A 24-year-old female presents with pain in her right knee for over a year. She had had previous arthroscopic reconstruction of the anterior cruciate ligament (ACL) of the same knee 5 years before in the context of a LCA rupture after a ski trauma.
The arthro-magnetic resonance imaging shows postsurgical changes with well-positioned bone tunnels and anterior cruciate ligament plasty.
In the anterior intercondylar notch there’s a lesion resembling a cyclops lesion, with intermediate signal intensity on proton density and PD fat-saturated images (Figures 1-5). However, it doesn’t have the characteristics of arthofibrosis. Instead, it extends directly from the fixation tunnel, and it has a linear fibrillar morphology and signal characteristics that are compatible with an ACL. This is caused by a rupture of the ACL graft which subsequently folded anteriorly forming a folded stump which is called a pseudocyclops lesion.
A. Background
After an arthroscopic reconstruction of the anterior cruciate ligament there are some possible complications. The complication rate is around 10-25% and include for example mechanical impingement, graft failure, arthrofibrosis, cystic degeneration of the graft, complications from the fixation materials and infection. [1; 2]

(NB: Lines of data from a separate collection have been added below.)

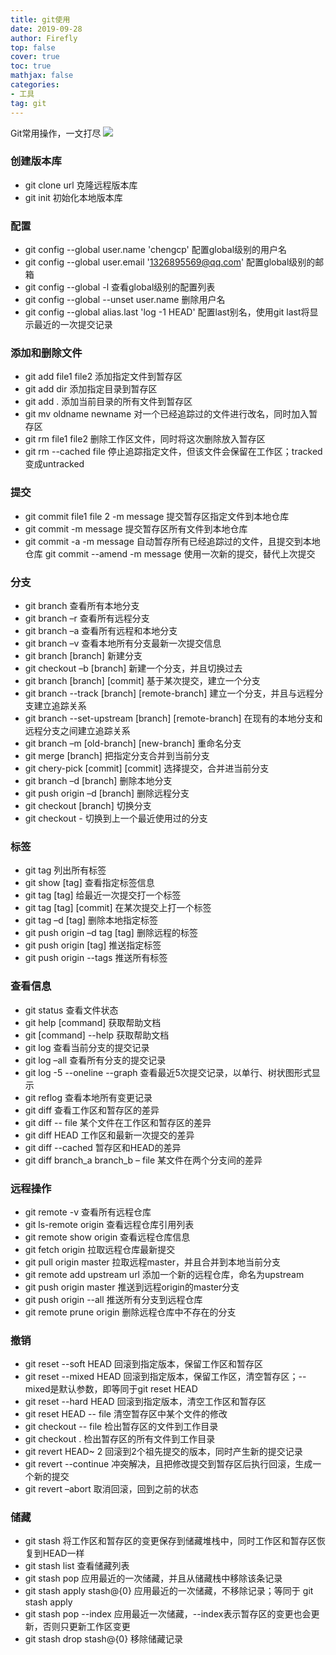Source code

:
 ```yaml
---
title: git使用
date: 2019-09-28
author: Firefly
top: false
cover: true
toc: true
mathjax: false
categories: 
- 工具
tag: git
---
```


Git常用操作，一文打尽
![](./../images/git_all_01.png)

### 创建版本库
- git clone url 克隆远程版本库
- git init 初始化本地版本库

### 配置
- git config --global user.name 'chengcp' 配置global级别的用户名
- git config --global user.email '1326895569@qq.com' 配置global级别的邮箱
- git config --global -l 查看global级别的配置列表
- git config --global --unset user.name 删除用户名
- git config --global alias.last 'log -1 HEAD' 配置last别名，使用git last将显示最近的一次提交记录

### 添加和删除文件
- git add file1 file2 添加指定文件到暂存区
- git add dir 添加指定目录到暂存区
- git add . 添加当前目录的所有文件到暂存区
- git mv oldname newname 对一个已经追踪过的文件进行改名，同时加入暂存区
- git rm file1 file2 删除工作区文件，同时将这次删除放入暂存区
- git rm --cached file 停止追踪指定文件，但该文件会保留在工作区；tracked变成untracked

### 提交

- git commit file1 file 2 -m message 提交暂存区指定文件到本地仓库
- git commit -m message 提交暂存区所有文件到本地仓库
- git commit -a -m message 自动暂存所有已经追踪过的文件，且提交到本地仓库
git commit --amend -m message 使用一次新的提交，替代上次提交 

### 分支

- git branch 查看所有本地分支
- git branch –r 查看所有远程分支
- git branch –a 查看所有远程和本地分支
- git branch –v 查看本地所有分支最新一次提交信息
- git branch [branch] 新建分支
- git checkout –b [branch] 新建一个分支，并且切换过去
- git branch [branch] [commit] 基于某次提交，建立一个分支
- git branch --track [branch] [remote-branch] 建立一个分支，并且与远程分支建立追踪关系
- git branch --set-upstream [branch] [remote-branch] 在现有的本地分支和远程分支之间建立追踪关系
- git branch –m [old-branch] [new-branch] 重命名分支
- git merge [branch] 把指定分支合并到当前分支
- git chery-pick [commit] [commit] 选择提交，合并进当前分支
- git branch –d [branch] 删除本地分支
- git push origin –d [branch] 删除远程分支
- git checkout [branch] 切换分支
- git checkout - 切换到上一个最近使用过的分支

### 标签

- git tag 列出所有标签
- git show [tag] 查看指定标签信息
- git tag [tag] 给最近一次提交打一个标签
- git tag [tag] [commit] 在某次提交上打一个标签
- git tag –d [tag] 删除本地指定标签
- git push origin –d tag [tag] 删除远程的标签
- git push origin [tag] 推送指定标签
- git push origin --tags 推送所有标签

### 查看信息

- git status 查看文件状态
- git help [command] 获取帮助文档
- git [command] --help 获取帮助文档
- git log 查看当前分支的提交记录
- git log –all 查看所有分支的提交记录
- git log -5 --oneline --graph 查看最近5次提交记录，以单行、树状图形式显示
- git reflog 查看本地所有变更记录
- git diff 查看工作区和暂存区的差异
- git diff -- file 某个文件在工作区和暂存区的差异
- git diff HEAD 工作区和最新一次提交的差异
- git diff --cached 暂存区和HEAD的差异
- git diff branch_a branch_b – file 某文件在两个分支间的差异

### 远程操作

- git remote -v 查看所有远程仓库
- git ls-remote origin 查看远程仓库引用列表
- git remote show origin 查看远程仓库信息
- git fetch origin 拉取远程仓库最新提交
- git pull origin master 拉取远程master，并且合并到本地当前分支
- git remote add upstream url 添加一个新的远程仓库，命名为upstream
- git push origin master 推送到远程origin的master分支
- git push origin --all 推送所有分支到远程仓库
- git remote prune origin 删除远程仓库中不存在的分支

### 撤销

- git reset --soft HEAD 回滚到指定版本，保留工作区和暂存区
- git reset --mixed HEAD 回滚到指定版本，保留工作区，清空暂存区；--mixed是默认参数，即等同于git reset HEAD
- git reset --hard HEAD 回滚到指定版本，清空工作区和暂存区
- git reset HEAD -- file 清空暂存区中某个文件的修改
- git checkout -- file 检出暂存区的文件到工作目录
- git checkout . 检出暂存区的所有文件到工作目录
- git revert HEAD~ 2 回滚到2个祖先提交的版本，同时产生新的提交记录
- git revert --continue 冲突解决，且把修改提交到暂存区后执行回滚，生成一个新的提交
- git revert –abort 取消回滚，回到之前的状态

### 储藏

- git stash 将工作区和暂存区的变更保存到储藏堆栈中，同时工作区和暂存区恢复到HEAD一样
- git stash list 查看储藏列表
- git stash pop 应用最近的一次储藏，并且从储藏栈中移除该条记录
- git stash apply stash@{0} 应用最近的一次储藏，不移除记录；等同于 git stash apply
- git stash pop --index 应用最近一次储藏，--index表示暂存区的变更也会更新，否则只更新工作区变更
- git stash drop stash@{0} 移除储藏记录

In the case of arthrofibrosis a granulation tissue is formed because of synovial hyperplasia and fibrotic tissue formation due to inflammatory changes [3].
Arthrofibrosis can be diffuse or localized. When the formed mass is located anteriorly to the reconstructed ACL it is called Cyclops lesion because of its arthroscopic appearance, and it’s a complication that happens in around 1-10% of the ACL reconstructions [3]
The Pseudocyclops lesion is a rare complication of the arthroscopic reconstruction of the ACL in which a partial graft tear occurs and subsequently the torn fibres are flipped anteriorly mimicking a Cyclops lesion. It is not an actual Cyclops lesion as it is a torn ACL instead of fibrotic tissue.
B. Clinical Perspective
The Pseudocyclops lesion, which is the torn graft located anteriorly in the intercondylar notch, can cause the same symptoms as a Cyclops lesion as it can cause a mechanical impingement, with loss of knee extension.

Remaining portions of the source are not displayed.